In this page we describe how HMM topologies are represented by Kaldi and how we model and train HMM transitions. We briefly mention how this interacts with decision trees; decision trees are covered more fully in How decision trees are used in Kaldi and Decision tree internals. For a list of classes and functions in this group, see Classes and functions related to HMM topology and transition modeling
The class HmmTopology is the way the user specifies to the toolkit the topology of the HMMs the phones. In the normal recipe, the scripts create in a file the text form of the HmmTopology object, which is then given to the command-line programs. To give some idea of what this object contains, below is the text format for the HmmTopology object in the "normal" case (the 3-state Bakis model):
<Topology> <TopologyEntry> <ForPhones> 1 2 3 4 5 6 7 8 </ForPhones> <State> 0 <PdfClass> 0 <Transition> 0 0.5 <Transition> 1 0.5 </State> <State> 1 <PdfClass> 1 <Transition> 1 0.5 <Transition> 2 0.5 </State> <State> 2 <PdfClass> 2 <Transition> 2 0.5 <Transition> 3 0.5 </State> <State> 3 </State> </TopologyEntry> </Topology>
There is one TopologyEntry in this particular HmmTopology object, and it covers phones 1 through 8 (so in this example there are just eight phones and they all share the same topology). There are three emitting states (i.e. states that have pdfs associated with them and 'emit' feature vectors); each has a self-loop and a transition to the next state. There is also a fourth, non-emitting state, state 3 (there is no <PdfClass> entry for it) which has no transitions out of it (implicitly, it connects to the next phone in the sequence). This is a standard feature of these topology entries; Kaldi treats the first state (state zero) as the start state, and the last state, which should always be nonemitting and have no transitions out of it, has final-probability one. You can treat the transition-probability to the last state as equivalent to the "final-probability" in a HMM. All of emitting the states in this particular example can have different pdf's in them (since the PdfClass numbers are all distinct). We can enforce tying by making the <PdfClass> numbers the same. The probabilities given in the HmmTopology object are those that are used to initialize training; the trained probabilities are specific to the context-dependent HMMs and are stored in the TransitionModel object. The TransitionModel stores the HmmTopology object as a class member, but be aware that the transition probabilities in the HmmTopology object are generally not used after initializing the TransitionModel object. There is an exception to this, however; for nonemitting states that are non-final (i.e. those that have transitions out of them but no <PdfClass> entry), Kaldi does not train the transition probabilities and instead it uses the probabilities given in the HmmTopology object. The decision not to support trainable transition probabilities for non-emitting states simplifies our training mechanisms, and since it is not normal to have non-emitting states with transitions, we felt that this was no great loss.

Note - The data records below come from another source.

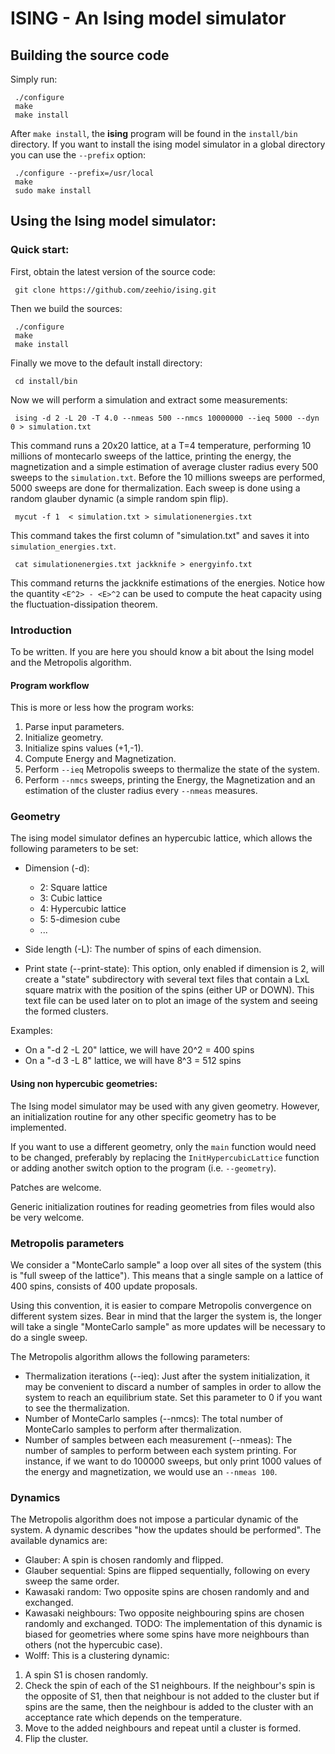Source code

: ISING - An Ising model simulator
=================================

## Building the source code
Simply run:

     ./configure
     make
     make install

After `make install`, the **ising** program will be found in 
the `install/bin` directory. If you want to install the ising model simulator
in a global directory you can use the `--prefix` option:

     ./configure --prefix=/usr/local
     make
     sudo make install


## Using the Ising model simulator:

### Quick start:

First, obtain the latest version of the source code:

     git clone https://github.com/zeehio/ising.git


Then we build the sources:

     ./configure
     make
     make install

Finally we move to the default install directory:

     cd install/bin

Now we will perform a simulation and extract some measurements:

     ising -d 2 -L 20 -T 4.0 --nmeas 500 --nmcs 10000000 --ieq 5000 --dyn 0 > simulation.txt

This command runs a 20x20 lattice, at a T=4 temperature, performing 10 
millions of montecarlo sweeps of the lattice, printing the energy, the
magnetization and a simple estimation of average cluster radius every 500
sweeps to the `simulation.txt`. Before the 10 millions sweeps are performed,
5000 sweeps are done for thermalization. Each sweep is done using a random 
glauber dynamic (a simple random spin flip).

     mycut -f 1  < simulation.txt > simulationenergies.txt

This command takes the first column of "simulation.txt" and saves it into
`simulation_energies.txt`.

     cat simulationenergies.txt jackknife > energyinfo.txt

This command returns the jackknife estimations of the energies. Notice how
the quantity `<E^2> - <E>^2` can be used to compute the heat capacity using
the fluctuation-dissipation theorem.


### Introduction

To be written. If you are here you should know a bit about the Ising model
and the Metropolis algorithm.

#### Program workflow
This is more or less how the program works:

 1. Parse input parameters.
 2. Initialize geometry.
 3. Initialize spins values (+1,-1).
 4. Compute Energy and Magnetization.
 5. Perform `--ieq` Metropolis sweeps to thermalize the state of the system.
 6. Perform `--nmcs` sweeps, printing the Energy, the Magnetization and an 
    estimation of the cluster radius every `--nmeas` measures.

### Geometry
The ising model simulator defines an hypercubic lattice, which allows
the following parameters to be set:

 * Dimension (-d):
     - 2: Square lattice
     - 3: Cubic lattice
     - 4: Hypercubic lattice
     - 5: 5-dimesion cube
     - ...
 * Side length (-L): The number of spins of each dimension.

 * Print state (--print-state): This option, only enabled if dimension is 2,
     will create a "state" subdirectory with several text files that contain
     a  LxL square matrix with the position of the spins (either UP or DOWN). This 
     text file can be used later on to plot an image of the system and seeing
     the formed clusters.

Examples:

 * On a "-d 2 -L 20" lattice, we will have 20^2 = 400 spins
 * On a "-d 3 -L 8" lattice, we will have 8^3 = 512 spins

#### Using non hypercubic geometries:
The Ising model simulator may be used with any given geometry. However, an
initialization routine for any other specific geometry has to be implemented.

If you want to use a different geometry, only the `main` function would need
to be changed, preferably by replacing the `InitHypercubicLattice` function
or adding another switch option to the program (i.e. `--geometry`).

Patches are welcome.

Generic initialization routines for reading geometries from files would also
be very welcome.

### Metropolis parameters

We consider a "MonteCarlo sample" a loop over all sites of the system 
(this is "full sweep of the lattice"). This means that a single sample 
on a lattice of 400 spins, consists of 400 update proposals.

Using this convention, it is easier to compare Metropolis convergence
on different system sizes. Bear in mind that the larger the system is,
the longer will take a single "MonteCarlo sample" as more updates will 
be necessary to do a single sweep.

The Metropolis algorithm allows the following parameters:

  * Thermalization iterations (--ieq): Just after the system initialization,
      it may be convenient to discard a number of samples in order to allow 
      the system to reach an equilibrium state. Set this parameter to 0 if 
      you want to see the thermalization.
  * Number of MonteCarlo samples (--nmcs): The total number of MonteCarlo 
      samples to perform after thermalization.
  * Number of samples between each measurement (--nmeas): The number of 
      samples to perform between each system printing. For instance, if 
      we want to do 100000 sweeps, but only print 1000 values of the energy
      and magnetization, we would use an `--nmeas 100`.

### Dynamics
The Metropolis algorithm does not impose a particular dynamic of the system. 
A dynamic describes "how the updates should be performed". The available
dynamics are:

  * Glauber: A spin is chosen randomly and flipped.
  * Glauber sequential: Spins are flipped sequentially, following on every 
       sweep the same order.
  * Kawasaki random: Two opposite spins are chosen randomly and and exchanged.
  * Kawasaki neighbours: Two opposite neighbouring spins are chosen randomly
       and exchanged. TODO: The implementation of this dynamic is biased for 
       geometries where some spins have more neighbours than others (not the
       hypercubic case).
  * Wolff: This is a clustering dynamic:
   1. A spin S1 is chosen randomly.
   2. Check the spin of each of the S1 neighbours. If the neighbour's spin is 
       the opposite of S1, then that neighbour is not added to the cluster but
       if spins are the same, then the neighbour is added to the cluster with
       an acceptance rate which depends on the temperature.
   3. Move to the added neighbours and repeat until a cluster is formed.
   4. Flip the cluster.


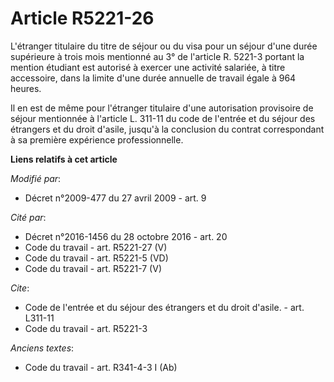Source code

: # Article R5221-26

L'étranger titulaire du titre de séjour ou du visa pour un séjour d'une durée supérieure à trois mois mentionné au 3° de
l'article R. 5221-3 portant la mention étudiant  est autorisé à exercer une activité salariée, à titre accessoire, dans la
limite d'une durée annuelle de travail égale à 964 heures. 

Il en est de même pour l'étranger titulaire d'une autorisation provisoire de séjour mentionnée à l'article L. 311-11 du code
de l'entrée et du séjour des étrangers et du droit d'asile, jusqu'à la conclusion du contrat correspondant à sa première
expérience professionnelle.

**Liens relatifs à cet article**

_Modifié par_:

  - Décret n°2009-477 du 27 avril 2009 - art. 9

_Cité par_:

  - Décret n°2016-1456 du 28 octobre 2016 - art. 20
  - Code du travail - art. R5221-27 (V)
  - Code du travail - art. R5221-5 (VD)
  - Code du travail - art. R5221-7 (V)

_Cite_:

  - Code de l'entrée et du séjour des étrangers et du droit d'asile. - art. L311-11
  - Code du travail - art. R5221-3

_Anciens textes_:

  - Code du travail - art. R341-4-3 I (Ab)
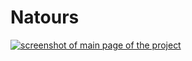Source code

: # Natours

[<img src="https://github.com/IamGalexing/Natours--project/blob/master/img/Natours.jpg" alt="screenshot of main page of the project" target="_blank"/>](https://iamgalexing.github.io/Natours--project/)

The pdf-class is a concept that relates to the HmmTopology object. The HmmTopology object specifies a prototype HMM for each phone. Each numbered state of a "prototype HMM" has two variables "forward_pdf_class" and "self_loop_pdf_class". The "self_loop_pdf_class" is a kind of pdf-class that is associated with self-loop transition. It is by default identical to "forward_pdf_class", but it can be used to define less-conventional HMM topologies where the pdfs on the self-loop and forward transitions are different. The decision to allow the pdf-class on just the self-loop to be different, while not embracing a fully "arc-based" representation where the pdfs on all transitions in the HMM are potentially independent, was made as a compromise, to allow for compatibility with previous versions of Kaldi while supporting the topology used in our "chain models" AKA lattice-free MMI. If two states have the same pdf_class variable, then they will always share the same probability distribution function (p.d.f.) if they are in the same phonetic context. This is because the decision-tree code does not get to "see" the HMM-state directly, it only gets to see the pdf-class. In the normal case the pdf-class is the same as the HMM state index (e.g. 0, 1 or 2), but pdf classes provide a way for the user to enforce sharing. This would mainly be useful if you wanted richer transition modeling but wanted to leave the acoustic model otherwise the same. Another function of the pdf-class is to specify nonemitting states. If the pdf-class for some HMM state is set to the constant kNoPdf = -1, then the HMM state is nonemitting (it has no associated pdf). This can be achieved simply by omitting the <PdfClass> tag and associated number, in the text form of the object.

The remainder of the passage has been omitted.